Take Miles Davis for example – there were 4 or 5 stages (at least to me) in his playing. 1) Playing and mentoring with Charlie Parker 2) Venturing Solo 3) leading various bands, with Coltrane & Cannonball 4) Leading the 60’s band with Ron Carter, Herbie Hancock & Tony Williams 5) Electric madness, “Bitches Brew” and all that.
This is a HUGE overview, but the music varies so widely that if you picked up “Bitches Brew” you may hate it, but you may really love “Kind Of Blue”.
Anyhow here are a few soulful, bluesy places to start checking out jazz:
Miles Davis “Kind of Blue”
George Benson Earlier Stuff
Dr. Lonnie Smith (organ)
I must say, my generation of jazz musicians has been totally supportive of my acoustic direction, because many of us grew up on 60’s rock, 70’s rock & pop, hip hop and so on. However, for the “musically sophisticated????” it’s very easy to slip into a mindset where other types of music sound as if they are falling short. I am aware that some musicians think I have had a lobotomy in taking my acoustic direction.

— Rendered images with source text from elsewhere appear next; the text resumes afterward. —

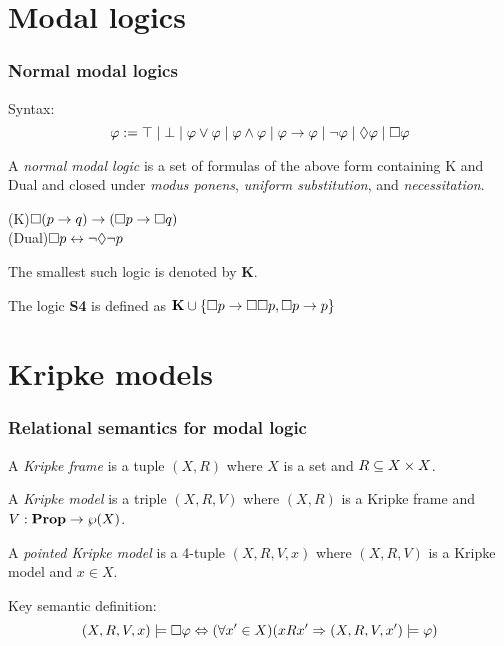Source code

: \documentclass[
	11pt, %
	aspectratio=1610, %
]{beamer}
\begin{document}

\section{Modal logics}


\begin{frame}
	\frametitle{Normal modal logics}

		Syntax:
			\[ \varphi := \top
					\mid \bot
					\mid \varphi \lor \varphi
					\mid \varphi \land \varphi
					\mid \varphi \rightarrow \varphi
					\mid \neg \varphi
					\mid \Diamond \varphi
					\mid \Box \varphi \]

		\bigskip

		A \emph{normal modal logic} is a set of formulas of the above form containing K and Dual and closed under \emph{modus ponens}, \emph{uniform substitution}, and \emph{necessitation}.

		\bigskip

		(K)\hspace{1.08cm}$\Box (p \rightarrow q) \rightarrow (\Box p \rightarrow \Box q)$\\
		(Dual)\hspace{.5cm}$\Box p \leftrightarrow \neg \Diamond \neg p$

		\bigskip

		The smallest such logic is denoted by $\mathbf{K}$.

		\bigskip

		The logic \textbf{S4} is defined as $\mathbf{K} \cup \{\Box p \rightarrow \Box \Box p, \Box p \rightarrow p\}$

\end{frame}



\section{Kripke models}


\begin{frame}
	\frametitle{Relational semantics for modal logic}

	A \emph{Kripke frame} is a tuple $(X, R)$ where $X$ is a set and $R \subseteq X \times X$.

	\bigskip

	A \emph{Kripke model} is a triple $(X, R, V)$ where $(X, R)$ is a Kripke frame and $V: \mathbf{Prop} \to \wp(X)$.

	\bigskip

	A \emph{pointed Kripke model} is a 4-tuple $(X, R, V, x)$ where $(X, R, V)$ is a Kripke model and $x \in X$.

	\bigskip

	Key semantic definition:
		\[ (X, R, V, x) \models \Box \varphi \Leftrightarrow (\forall x' \in X)(xRx' \Rightarrow (X, R, V, x') \models \varphi) \]

\end{frame}
\end{document}
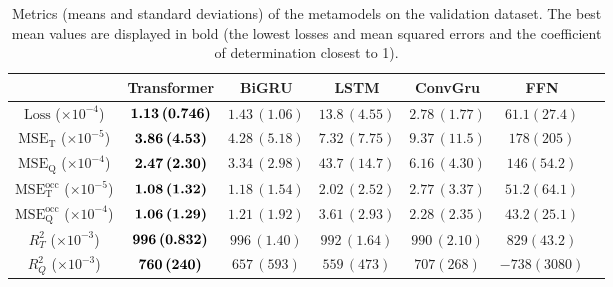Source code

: \documentclass[12pt]{article}
\newcommand{\eqsp}{\,}
\begin{document}
\begin{table}
    \caption{Metrics (means and standard deviations) of the metamodels on the validation dataset. The best mean values are displayed in bold (the lowest losses and mean squared errors and the coefficient of determination closest to 1).}
    \label{table:train}
    \centering
    \begin{tabular}{*7c}\toprule
                                                       & Transformer                  & BiGRU              & LSTM               & ConvGru            & FFN           \\
        \toprule
        $\mathrm{Loss}$ \;\;\;\;\;($\times10^{-4}$)    & $\textbf{1.13\eqsp (0.746)}$ & $1.43\eqsp (1.06)$ & $13.8\eqsp (4.55)$ & $2.78\eqsp (1.77)$ & $61.1 (27.4)$ \\
        $\mathrm{MSE_T}$ \;\;($\times10^{-5}$)         & $\textbf{3.86\eqsp (4.53)}$  & $4.28\eqsp (5.18)$ & $7.32\eqsp (7.75)$ & $9.37\eqsp (11.5)$ & $178 (205)$   \\
        $\mathrm{MSE_Q}$ \;\;($\times10^{-4}$)         & $\textbf{2.47\eqsp (2.30)}$  & $3.34\eqsp (2.98)$ & $43.7\eqsp (14.7)$ & $6.16\eqsp (4.30)$ & $146 (54.2)$  \\
        $\mathrm{MSE_T^{occ}}$ ($\times10^{-5}$)       & $\textbf{1.08\eqsp (1.32)}$  & $1.18\eqsp (1.54)$ & $2.02\eqsp (2.52)$ & $2.77\eqsp (3.37)$ & $51.2 (64.1)$ \\
        $\mathrm{MSE_Q^{occ}}$  ($\times10^{-4}$)      & $\textbf{1.06\eqsp (1.29)}$  & $1.21\eqsp (1.92)$ & $3.61\eqsp (2.93)$ & $2.28\eqsp (2.35)$ & $43.2 (25.1)$ \\
        \emph{$R^2_T$} \;\;\;\;\;\;\;($\times10^{-3}$) & $\textbf{996\eqsp (0.832)}$  & $996\eqsp (1.40)$  & $992\eqsp (1.64)$  & $990\eqsp (2.10)$  & $829 (43.2)$  \\
        \emph{$R^2_Q$} \;\;\;\;\;\;\;($\times10^{-3}$) & $\textbf{760\eqsp (240)}$    & $657\eqsp (593)$   & $559\eqsp (473)$   & $707 (268)$        & $-738 (3080)$ \\
        \bottomrule
    \end{tabular}
\end{table}
\end{document}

Here’s the problem. A lot of non jazz (rock pop blues etc) is particularly strong in one area, but certain areas of the music are lacking to a musicians ears. Regular folks take note – classical and jazz listeners have perceived music that is like fine dining, and when you hand them an aural “cheesburger” they may be more in the mood for “sushi deluxe”.
James Brown’s music – well it does not get any funkier!!! But, there is not much melody….heavy on the groove and the blues element. People can FEEL it, but a musician won’t necessarily enjoy any kind of melody and harmony. Personally I love it.

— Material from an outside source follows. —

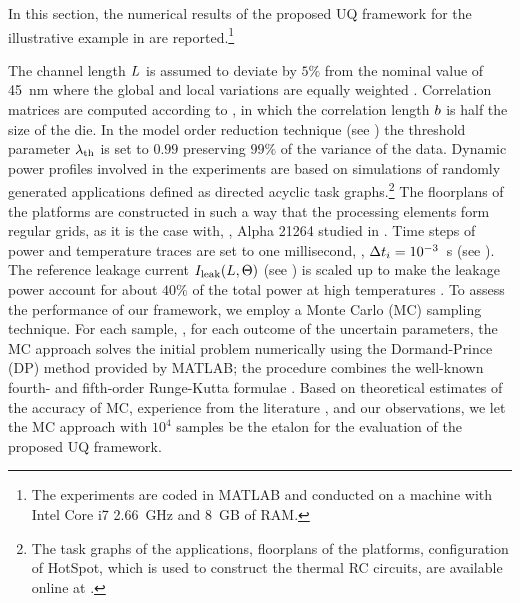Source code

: In this section, the numerical results of the proposed UQ framework for the illustrative example in  are reported.\footnote{The experiments are coded in MATLAB \cite{matlab} and conducted on a machine with Intel Core i7 2.66~GHz and 8~GB of RAM.}

The channel length $L$ is assumed to deviate by $5\%$ from the nominal value of 45~nm where the global and local variations are equally weighted \cite{juan2011, juan2012}. Correlation matrices are computed according to , in which the correlation length $b$ is half the size of the die. In the model order reduction technique (see ) the threshold parameter $\lambda_\text{th}$ is set to $0.99$ preserving $99\%$ of the variance of the data. Dynamic power profiles involved in the experiments are based on simulations of randomly generated applications defined as directed acyclic task graphs.\footnote{The task graphs of the applications, floorplans of the platforms, configuration of HotSpot, which is used to construct the thermal RC circuits, are available online at \cite{sources}.} The floorplans of the platforms are constructed in such a way that the processing elements form regular grids, as it is the case with, \eg, Alpha 21264 studied in \cite{juan2011}. Time steps of power and temperature traces are set to one millisecond, \ie, $\Delta t_i = 10^{-3}$~s (see ). The reference leakage current $I_{\text{leak}}(L, \Theta)$ (see ) is scaled up to make the leakage power account for about $40\%$ of the total power at high temperatures \cite{liu2007}. To assess the performance of our framework, we employ a Monte Carlo (MC) sampling technique. For each sample, \ie, for each outcome of the uncertain parameters, the MC approach solves the initial problem numerically using the Dormand-Prince (DP) method provided by MATLAB; the procedure combines the well-known fourth- and fifth-order Runge-Kutta formulae \cite{press2007}. Based on theoretical estimates \cite{diaz-emparanza2002} of the accuracy of MC, experience from the literature \cite{xiu2010, eldred2009, maitre2010, shen2009}, and our observations, we let the MC approach with $10^4$ samples be the etalon for the evaluation of the proposed UQ framework.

Folk songwriters music – may sound repetitive to musically trained ears, yet there can be a very human message in the lyrics, behind the music.

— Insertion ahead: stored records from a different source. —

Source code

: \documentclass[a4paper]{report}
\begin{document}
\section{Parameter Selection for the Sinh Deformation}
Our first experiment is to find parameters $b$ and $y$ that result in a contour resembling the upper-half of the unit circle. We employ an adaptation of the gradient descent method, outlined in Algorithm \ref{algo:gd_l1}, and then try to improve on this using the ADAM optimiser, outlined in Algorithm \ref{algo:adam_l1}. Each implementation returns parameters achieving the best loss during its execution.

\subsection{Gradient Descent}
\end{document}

“Earth Wind and Fire” – just soak it up for what it is, allowing it to not be jazz.
“The Eagles” – great Americana rock, perfectly executed, perfect tunes, memorable and enjoyable. No, it ain’t a “Love Supreme” but they are EXCELLENT!!!
When I describe my guitar hero du jour – Tommy Emmanuel – to my fellow jazz musicians, I tell them the following:
“When you hear Tommy you get a total listening treat and fun experience. Great tunes, ferociously and impeccably played, variety, and total entertainment for non-musicians!”.
It’s easy to poo-poo a guy like him from a jazz point of view. I say this – show me one jazz guitarist that can hold the attention of an audience by playing solo for 2 hours, and make people freak out because they loved it so much. I know of only one – George Benson. (And now that I have a solo act together, hopefully I will be the second :-))
A fellow guitarist said that TE sounded too “country / hillbilly”. My reply – the hillbilly tunes serve a purpose in the set, offer contrast to the ballads, aggressive fast & loud tunes, and so on. In the name of crafting an evening of entertainment – they have their place.
In conclusion –
Regular folks, rockers & folk lovers – try some new stuff and gravitate towards any jazz artist you might like. Slowly you’ll expand your appreciation for different rhythms and harmonies. You are learning a new language, so just savor it!
Jazzheads – expand and listen for the good in all types of music. Listen to James Brown, Earth Wind & Fire, Tommy Emmanuel, Hendrix, and Glenn Gould.
Allow it to be what it is and pay no mind to what it’s “not”. For years I heard what certain genrres were “not” rather than whet they “were”. Try to hear what others love about it, and take a look at what everyday folks like. Music is about communication, right?
Alright, gotta run to the airport!!!